## [Work instructions]
Leaving pictures aside, set down each line exactly, from the first line of the data to the line with "Alixien a écrit sur sa copie :\\", both included.

Collected data
┄┄┄┄┄┄┄┄┄┄

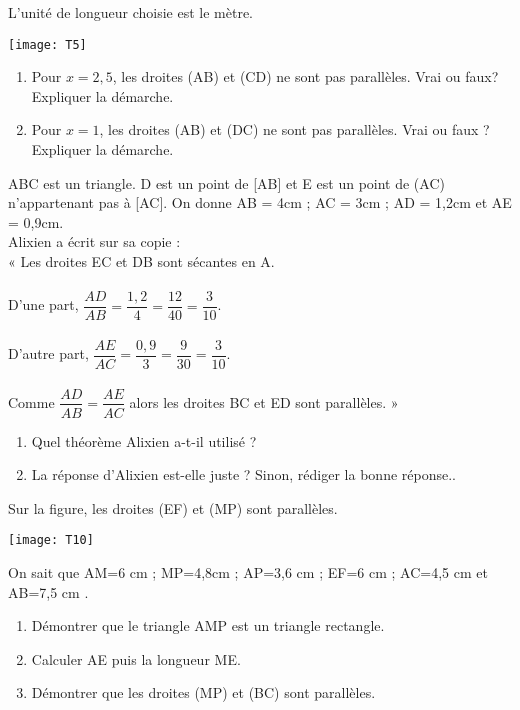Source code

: \begin{exercice}
L'unité de longueur choisie est le mètre. 
\begin{center}
\texttt{[image: T5]}
\end{center}

\begin{enumerate}
\item Pour $x = 2,5$, les droites (AB) et (CD) ne sont pas parallèles. 
Vrai ou faux? Expliquer la démarche.
\item Pour $x = 1$, les droites (AB) et (DC) ne sont pas parallèles. Vrai ou faux ? Expliquer la démarche.
\end{enumerate}
\end{exercice}

\begin{exercice}
ABC est un triangle. D est un point de [AB] et E est un point de (AC) n'appartenant pas à [AC]. On donne AB = 4cm ; AC = 3cm ; AD = 1,2cm et AE = 0,9cm.\\
Alixien a écrit sur sa copie :\\
« Les droites EC et DB sont sécantes en A.\\\\
 D'une part, $\dfrac{AD}{AB}=\dfrac{1,2}{4}=\dfrac{12}{40}=\dfrac{3}{10}$.\\\\
D'autre part, $\dfrac{AE}{AC}=\dfrac{0,9}{3}=\dfrac{9}{30}=\dfrac{3}{10}$.\\\\
Comme $\dfrac{AD}{AB}=\dfrac{AE}{AC}$ alors les droites BC et ED sont parallèles. » 

\begin{enumerate}
\item Quel théorème Alixien a-t-il utilisé ?
\item La réponse d'Alixien est-elle juste ? Sinon, rédiger la bonne réponse..
\end{enumerate}
\end{exercice}

\newpage



\begin{exercice}
Sur la figure, les droites (EF) et (MP) sont parallèles.
\begin{center}
\texttt{[image: T10]}
\end{center}

On sait que AM=6 cm ; MP=4,8cm ; AP=3,6 cm ; EF=6 cm ; AC=4,5 cm et AB=7,5 cm .

\begin{enumerate}
\item Démontrer que le triangle AMP est un triangle rectangle.
\item Calculer AE puis la longueur ME.
\item Démontrer que les droites (MP) et (BC) sont parallèles.
\end{enumerate}
\end{exercice}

┄┄┄┄┄┄┄┄┄┄

## [Result]
Source code

: \begin{exercice}
L'unité de longueur choisie est le mètre. 
\begin{center}
\texttt{[image: T5]}
\end{center}

\begin{enumerate}
\item Pour $x = 2,5$, les droites (AB) et (CD) ne sont pas parallèles. 
Vrai ou faux? Expliquer la démarche.
\item Pour $x = 1$, les droites (AB) et (DC) ne sont pas parallèles. Vrai ou faux ? Expliquer la démarche.
\end{enumerate}
\end{exercice}

\begin{exercice}
ABC est un triangle. D est un point de [AB] et E est un point de (AC) n'appartenant pas à [AC]. On donne AB = 4cm ; AC = 3cm ; AD = 1,2cm et AE = 0,9cm.\\
Alixien a écrit sur sa copie :\\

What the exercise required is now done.